Is what I always thought as I watched the ninjas practicing from outside my window.

They always appeared so strong in their various techniques, physic and speed, yet in battle they always opted for underhanded, sneaky methods such as hiding their presence and overwhelming with numbers. What ever happened to pride and honor?!

Yet this was all the thought of a little, weak girl who just watched others training from her window. Even though she was the daughter of a noble ninja clan and of the head family no least, ever since she was born, she had been deemed “weak.” There was no such “strength” in her body, yet that was all she could think about.

 What is strength? And does hiding it with strategies really count as strength?

She couldn’t admit it. I couldn’t admit it. As I sat at that window, elbows leaning on it, hands supporting my chin, a bored, almost pouting look always on my face, I grew more and more irritated. Why could those born with strength not use it properly? All the while weak little me could only look, and grow irritated.

I couldn’t even practice. I couldn’t even try.

“Don’t strain yourself,” they would say.

“Your fever will come back,” they would insist.

“Shut the hell up!” I would explode, followed by a coughing fit.

Yes, I was weak. But…that was about to change.

One day, as I had sneakily – see! That’s what weak people are supposed to do! – stolen a wooden sword, I crept into the forest, the exercise enough to give me fatigue, and strained myself by trying to imitate the swings I had observed so many times.

I knew what to do, I had the concentration, the precision, but my body wouldn’t follow my mind. It couldn’t keep up.

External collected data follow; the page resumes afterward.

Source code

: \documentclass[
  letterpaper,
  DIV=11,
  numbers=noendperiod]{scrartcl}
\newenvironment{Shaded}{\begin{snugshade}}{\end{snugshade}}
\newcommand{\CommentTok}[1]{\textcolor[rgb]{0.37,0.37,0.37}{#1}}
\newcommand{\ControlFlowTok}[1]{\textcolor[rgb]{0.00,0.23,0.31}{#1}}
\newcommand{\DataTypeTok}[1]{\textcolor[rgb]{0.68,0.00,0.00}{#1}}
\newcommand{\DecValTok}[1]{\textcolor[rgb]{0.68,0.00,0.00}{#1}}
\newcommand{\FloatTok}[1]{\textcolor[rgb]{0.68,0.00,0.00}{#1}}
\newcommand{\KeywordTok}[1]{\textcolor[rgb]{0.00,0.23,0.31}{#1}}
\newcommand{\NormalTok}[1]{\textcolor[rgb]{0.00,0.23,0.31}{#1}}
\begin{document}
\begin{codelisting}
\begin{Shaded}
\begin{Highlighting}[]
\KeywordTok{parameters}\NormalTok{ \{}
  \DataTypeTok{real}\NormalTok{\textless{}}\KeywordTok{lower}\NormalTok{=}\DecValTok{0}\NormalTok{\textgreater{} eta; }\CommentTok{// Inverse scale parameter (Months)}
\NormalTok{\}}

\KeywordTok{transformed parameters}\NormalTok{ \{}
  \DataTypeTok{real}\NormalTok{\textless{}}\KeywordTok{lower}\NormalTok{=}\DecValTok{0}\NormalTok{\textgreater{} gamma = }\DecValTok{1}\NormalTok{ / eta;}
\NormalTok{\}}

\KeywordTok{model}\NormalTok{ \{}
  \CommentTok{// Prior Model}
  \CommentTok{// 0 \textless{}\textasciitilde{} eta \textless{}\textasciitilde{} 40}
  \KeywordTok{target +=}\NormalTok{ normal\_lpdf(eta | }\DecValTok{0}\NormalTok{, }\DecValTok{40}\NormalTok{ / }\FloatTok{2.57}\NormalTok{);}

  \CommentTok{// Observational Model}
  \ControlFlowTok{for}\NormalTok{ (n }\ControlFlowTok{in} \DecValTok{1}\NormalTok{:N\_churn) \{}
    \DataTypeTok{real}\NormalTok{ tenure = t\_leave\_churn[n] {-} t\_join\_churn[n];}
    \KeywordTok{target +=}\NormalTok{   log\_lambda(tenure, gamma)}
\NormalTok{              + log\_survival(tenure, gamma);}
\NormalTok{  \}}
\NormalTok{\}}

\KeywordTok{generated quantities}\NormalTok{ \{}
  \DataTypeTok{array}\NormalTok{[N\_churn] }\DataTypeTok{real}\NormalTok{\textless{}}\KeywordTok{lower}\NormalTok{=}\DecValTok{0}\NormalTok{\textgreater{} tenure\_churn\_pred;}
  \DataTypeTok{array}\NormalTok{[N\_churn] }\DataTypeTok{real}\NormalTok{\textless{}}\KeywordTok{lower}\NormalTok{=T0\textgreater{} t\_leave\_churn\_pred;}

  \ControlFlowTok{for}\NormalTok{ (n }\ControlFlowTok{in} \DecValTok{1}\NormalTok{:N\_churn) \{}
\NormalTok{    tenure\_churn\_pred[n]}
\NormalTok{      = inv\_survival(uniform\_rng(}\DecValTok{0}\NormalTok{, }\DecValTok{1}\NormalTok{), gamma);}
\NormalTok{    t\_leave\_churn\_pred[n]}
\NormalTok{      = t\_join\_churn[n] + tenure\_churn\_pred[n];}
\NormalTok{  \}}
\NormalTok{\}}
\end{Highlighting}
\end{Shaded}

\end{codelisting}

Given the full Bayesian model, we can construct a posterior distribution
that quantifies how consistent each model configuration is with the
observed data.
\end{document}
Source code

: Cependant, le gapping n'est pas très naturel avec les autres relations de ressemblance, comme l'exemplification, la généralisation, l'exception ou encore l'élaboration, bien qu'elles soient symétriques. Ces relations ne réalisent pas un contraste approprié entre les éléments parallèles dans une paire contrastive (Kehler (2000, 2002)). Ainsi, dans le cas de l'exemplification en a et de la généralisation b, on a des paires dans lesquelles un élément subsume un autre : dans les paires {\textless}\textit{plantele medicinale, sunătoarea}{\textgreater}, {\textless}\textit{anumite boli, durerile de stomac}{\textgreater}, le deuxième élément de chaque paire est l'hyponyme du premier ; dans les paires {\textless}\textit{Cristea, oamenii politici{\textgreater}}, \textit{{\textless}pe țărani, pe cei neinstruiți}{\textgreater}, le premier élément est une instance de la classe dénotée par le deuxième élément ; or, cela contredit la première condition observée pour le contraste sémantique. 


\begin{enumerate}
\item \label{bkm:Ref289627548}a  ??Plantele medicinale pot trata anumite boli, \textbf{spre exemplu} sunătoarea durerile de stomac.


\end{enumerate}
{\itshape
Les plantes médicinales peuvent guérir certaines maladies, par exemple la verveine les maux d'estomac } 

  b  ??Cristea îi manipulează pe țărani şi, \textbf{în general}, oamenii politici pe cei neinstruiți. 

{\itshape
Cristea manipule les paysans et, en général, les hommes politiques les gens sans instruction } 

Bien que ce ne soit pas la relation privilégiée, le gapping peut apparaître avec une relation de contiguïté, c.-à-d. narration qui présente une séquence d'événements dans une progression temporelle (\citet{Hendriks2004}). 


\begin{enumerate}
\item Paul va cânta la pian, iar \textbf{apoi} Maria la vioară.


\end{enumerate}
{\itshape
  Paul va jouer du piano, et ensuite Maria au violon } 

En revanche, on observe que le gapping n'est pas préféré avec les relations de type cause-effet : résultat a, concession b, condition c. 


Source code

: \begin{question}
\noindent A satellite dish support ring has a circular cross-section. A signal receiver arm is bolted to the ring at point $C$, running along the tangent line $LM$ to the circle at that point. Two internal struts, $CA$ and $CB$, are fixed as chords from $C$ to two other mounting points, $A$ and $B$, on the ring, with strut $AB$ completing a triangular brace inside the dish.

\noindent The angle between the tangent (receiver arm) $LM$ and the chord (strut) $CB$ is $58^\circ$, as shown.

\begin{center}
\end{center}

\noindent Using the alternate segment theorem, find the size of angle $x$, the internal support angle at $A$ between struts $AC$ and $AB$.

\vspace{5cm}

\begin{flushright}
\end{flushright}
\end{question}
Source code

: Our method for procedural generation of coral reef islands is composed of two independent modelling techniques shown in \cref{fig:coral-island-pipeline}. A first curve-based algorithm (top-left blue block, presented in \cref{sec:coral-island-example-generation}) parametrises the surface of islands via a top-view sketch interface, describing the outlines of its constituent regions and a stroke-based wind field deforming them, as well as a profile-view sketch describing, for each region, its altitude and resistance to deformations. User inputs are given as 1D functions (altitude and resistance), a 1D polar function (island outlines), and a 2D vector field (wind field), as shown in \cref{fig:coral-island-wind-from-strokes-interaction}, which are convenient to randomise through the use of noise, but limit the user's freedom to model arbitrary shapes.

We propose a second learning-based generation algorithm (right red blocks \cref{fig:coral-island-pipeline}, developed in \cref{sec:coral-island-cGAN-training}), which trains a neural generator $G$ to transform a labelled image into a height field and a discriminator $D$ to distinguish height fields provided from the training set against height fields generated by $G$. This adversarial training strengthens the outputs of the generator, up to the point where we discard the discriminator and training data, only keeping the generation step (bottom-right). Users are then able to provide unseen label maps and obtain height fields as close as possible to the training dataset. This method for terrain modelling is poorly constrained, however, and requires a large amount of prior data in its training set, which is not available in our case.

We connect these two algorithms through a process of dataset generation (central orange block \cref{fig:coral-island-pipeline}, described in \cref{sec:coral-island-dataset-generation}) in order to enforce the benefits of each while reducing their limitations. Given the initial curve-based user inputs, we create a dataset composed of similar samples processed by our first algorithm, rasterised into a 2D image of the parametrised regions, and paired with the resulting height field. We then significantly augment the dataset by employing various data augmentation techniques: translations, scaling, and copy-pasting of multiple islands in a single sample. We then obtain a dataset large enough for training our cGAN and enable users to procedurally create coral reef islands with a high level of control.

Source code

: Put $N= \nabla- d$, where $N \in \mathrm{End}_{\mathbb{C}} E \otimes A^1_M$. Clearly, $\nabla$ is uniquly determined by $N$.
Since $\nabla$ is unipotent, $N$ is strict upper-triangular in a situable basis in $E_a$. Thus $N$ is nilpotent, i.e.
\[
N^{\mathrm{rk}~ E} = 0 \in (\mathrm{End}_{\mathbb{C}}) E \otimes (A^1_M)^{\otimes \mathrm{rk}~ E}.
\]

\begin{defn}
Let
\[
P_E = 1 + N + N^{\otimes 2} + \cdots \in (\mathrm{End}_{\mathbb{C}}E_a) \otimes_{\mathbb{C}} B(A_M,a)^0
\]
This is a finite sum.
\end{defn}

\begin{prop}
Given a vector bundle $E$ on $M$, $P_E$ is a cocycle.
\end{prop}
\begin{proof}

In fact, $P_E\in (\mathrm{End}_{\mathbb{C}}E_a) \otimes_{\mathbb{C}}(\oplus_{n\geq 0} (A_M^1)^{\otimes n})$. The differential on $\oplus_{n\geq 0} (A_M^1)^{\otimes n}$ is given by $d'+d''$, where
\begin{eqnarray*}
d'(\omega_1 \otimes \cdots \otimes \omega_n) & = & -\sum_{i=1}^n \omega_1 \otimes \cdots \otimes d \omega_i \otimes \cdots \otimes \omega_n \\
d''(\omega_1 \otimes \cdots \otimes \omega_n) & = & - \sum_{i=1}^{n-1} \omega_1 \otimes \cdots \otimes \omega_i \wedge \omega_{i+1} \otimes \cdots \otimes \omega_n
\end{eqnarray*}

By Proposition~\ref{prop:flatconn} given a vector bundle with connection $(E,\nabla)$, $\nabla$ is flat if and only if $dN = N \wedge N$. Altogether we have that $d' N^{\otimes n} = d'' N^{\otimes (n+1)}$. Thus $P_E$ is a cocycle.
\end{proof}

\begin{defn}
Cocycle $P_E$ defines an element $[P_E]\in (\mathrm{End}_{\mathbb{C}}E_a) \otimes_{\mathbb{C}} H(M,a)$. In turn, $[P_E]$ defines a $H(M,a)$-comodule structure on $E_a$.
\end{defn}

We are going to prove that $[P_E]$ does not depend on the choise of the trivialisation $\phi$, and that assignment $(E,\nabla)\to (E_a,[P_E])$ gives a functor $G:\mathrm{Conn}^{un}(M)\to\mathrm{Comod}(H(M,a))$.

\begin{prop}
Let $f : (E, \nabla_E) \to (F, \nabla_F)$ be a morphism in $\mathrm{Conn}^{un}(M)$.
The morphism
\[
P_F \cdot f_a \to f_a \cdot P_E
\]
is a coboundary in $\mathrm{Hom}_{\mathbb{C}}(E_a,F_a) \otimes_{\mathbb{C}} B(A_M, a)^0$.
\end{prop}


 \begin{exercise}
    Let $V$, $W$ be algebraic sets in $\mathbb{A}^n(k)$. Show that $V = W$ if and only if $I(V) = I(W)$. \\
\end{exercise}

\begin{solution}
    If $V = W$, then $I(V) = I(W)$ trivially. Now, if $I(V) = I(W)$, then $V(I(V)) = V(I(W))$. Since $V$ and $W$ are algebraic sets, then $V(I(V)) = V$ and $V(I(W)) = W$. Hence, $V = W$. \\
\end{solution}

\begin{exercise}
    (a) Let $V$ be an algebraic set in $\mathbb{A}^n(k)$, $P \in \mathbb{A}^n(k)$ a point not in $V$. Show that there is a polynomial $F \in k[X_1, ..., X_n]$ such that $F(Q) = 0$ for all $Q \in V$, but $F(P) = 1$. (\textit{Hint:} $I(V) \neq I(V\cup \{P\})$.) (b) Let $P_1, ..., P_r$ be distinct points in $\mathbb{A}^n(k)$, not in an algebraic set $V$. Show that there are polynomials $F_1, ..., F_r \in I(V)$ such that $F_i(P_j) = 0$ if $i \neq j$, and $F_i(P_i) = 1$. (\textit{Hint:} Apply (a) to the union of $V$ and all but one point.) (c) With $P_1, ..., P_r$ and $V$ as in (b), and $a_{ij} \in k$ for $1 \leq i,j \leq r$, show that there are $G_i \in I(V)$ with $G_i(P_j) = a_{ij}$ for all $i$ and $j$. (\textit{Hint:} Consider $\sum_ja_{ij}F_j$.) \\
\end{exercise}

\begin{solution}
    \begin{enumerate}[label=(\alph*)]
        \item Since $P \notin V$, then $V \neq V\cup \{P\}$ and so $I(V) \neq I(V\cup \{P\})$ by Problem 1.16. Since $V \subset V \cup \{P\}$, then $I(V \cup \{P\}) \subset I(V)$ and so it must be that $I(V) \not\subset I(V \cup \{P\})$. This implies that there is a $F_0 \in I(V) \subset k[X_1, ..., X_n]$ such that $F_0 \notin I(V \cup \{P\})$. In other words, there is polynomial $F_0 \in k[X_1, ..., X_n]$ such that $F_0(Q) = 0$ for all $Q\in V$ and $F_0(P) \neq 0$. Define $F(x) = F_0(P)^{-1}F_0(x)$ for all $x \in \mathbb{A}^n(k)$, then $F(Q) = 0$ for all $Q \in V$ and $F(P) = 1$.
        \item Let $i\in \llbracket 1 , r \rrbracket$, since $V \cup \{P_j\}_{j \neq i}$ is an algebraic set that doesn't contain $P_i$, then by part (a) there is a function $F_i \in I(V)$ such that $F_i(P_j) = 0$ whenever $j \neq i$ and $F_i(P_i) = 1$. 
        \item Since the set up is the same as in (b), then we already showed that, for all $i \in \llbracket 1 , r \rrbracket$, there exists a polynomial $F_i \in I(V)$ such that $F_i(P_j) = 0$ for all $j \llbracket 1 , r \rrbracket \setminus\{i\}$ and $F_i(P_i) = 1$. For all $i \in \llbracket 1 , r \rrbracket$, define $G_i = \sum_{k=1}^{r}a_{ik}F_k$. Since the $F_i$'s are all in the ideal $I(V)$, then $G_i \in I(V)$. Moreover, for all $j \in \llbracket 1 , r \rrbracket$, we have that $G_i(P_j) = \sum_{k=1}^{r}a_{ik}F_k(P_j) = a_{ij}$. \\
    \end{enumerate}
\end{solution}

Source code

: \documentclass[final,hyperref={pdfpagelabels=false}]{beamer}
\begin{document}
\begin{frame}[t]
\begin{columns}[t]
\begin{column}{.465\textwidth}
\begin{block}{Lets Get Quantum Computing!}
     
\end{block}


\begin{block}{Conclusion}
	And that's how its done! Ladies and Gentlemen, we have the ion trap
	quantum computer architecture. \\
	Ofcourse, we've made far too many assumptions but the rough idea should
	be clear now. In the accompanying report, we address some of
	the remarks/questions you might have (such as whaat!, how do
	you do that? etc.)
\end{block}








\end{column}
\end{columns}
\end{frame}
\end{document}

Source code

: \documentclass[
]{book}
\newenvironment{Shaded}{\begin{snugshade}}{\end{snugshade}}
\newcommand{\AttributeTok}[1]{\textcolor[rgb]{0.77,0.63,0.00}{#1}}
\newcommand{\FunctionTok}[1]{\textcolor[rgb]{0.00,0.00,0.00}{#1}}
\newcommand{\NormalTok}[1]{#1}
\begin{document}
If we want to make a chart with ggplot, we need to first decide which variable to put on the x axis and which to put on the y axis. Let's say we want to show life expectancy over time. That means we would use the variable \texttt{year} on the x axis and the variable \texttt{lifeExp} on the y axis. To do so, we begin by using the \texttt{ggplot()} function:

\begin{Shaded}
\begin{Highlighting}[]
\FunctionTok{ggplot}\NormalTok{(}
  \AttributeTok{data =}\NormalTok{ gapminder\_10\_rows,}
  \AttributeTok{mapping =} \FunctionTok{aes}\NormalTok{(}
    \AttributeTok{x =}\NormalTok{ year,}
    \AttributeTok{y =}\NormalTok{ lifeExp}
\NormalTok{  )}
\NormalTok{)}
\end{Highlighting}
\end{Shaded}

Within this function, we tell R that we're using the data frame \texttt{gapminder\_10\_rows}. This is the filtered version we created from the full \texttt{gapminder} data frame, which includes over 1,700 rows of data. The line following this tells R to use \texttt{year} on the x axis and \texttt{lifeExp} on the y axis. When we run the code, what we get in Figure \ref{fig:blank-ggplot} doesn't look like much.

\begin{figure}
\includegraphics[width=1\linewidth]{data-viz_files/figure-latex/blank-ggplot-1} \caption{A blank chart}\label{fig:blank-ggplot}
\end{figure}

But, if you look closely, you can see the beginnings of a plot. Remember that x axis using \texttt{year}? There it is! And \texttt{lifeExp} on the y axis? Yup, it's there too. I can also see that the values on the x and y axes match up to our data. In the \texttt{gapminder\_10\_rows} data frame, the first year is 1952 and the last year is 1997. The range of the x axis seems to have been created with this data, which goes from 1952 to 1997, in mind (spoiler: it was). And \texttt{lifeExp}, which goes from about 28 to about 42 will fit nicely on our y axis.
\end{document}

When I was already past my limit (just a few swings, might I add), my willpower all that kept my sluggish movements going, my sword was suddenly slapped away from my grip. Looking up, confused, having been too focused just on going on to notice anything around me, I found a group of ninja students, looking down on me with contempt.

“Hmph! Weakling shouldn’t do what they aren’t fit to doing! Who do you think will be blamed if you faint later? Huuuh?”

They weren’t even that strong. But…they far surpassed me. I was that pathetic.

With frustrated, angry tears rimming my eyes, I grabbed the wooden sword and ran deeper and deeper into the forest…I have no idea how many hours passed. Well, at least to me they seemed like hours. Looking back, it was probably only a few minutes considering my physical state.

Anyway, to make things short, I was exhausted, panting, out of breath, waaaay past my limit, and nearly fainting as I lay with my belly down on the grass, my eyes straining just to keep open as my head struggled to lift up slightly. The last thing I remember seeing was the sweet, yet slightly eerie smile of a woman.

She took me to a candy house. Right in the middle of the woods was a house made of candy, and that is where I woke up. All around me nothing but candy, sweets of all kinds, foods I had never seen or imagined to exist. And then…came the woman. She was a lot creepier than I had remembered her. Sure, she looked ordinary, even on the pretty side. But…that smile was not gentle or sweet. It was creepy.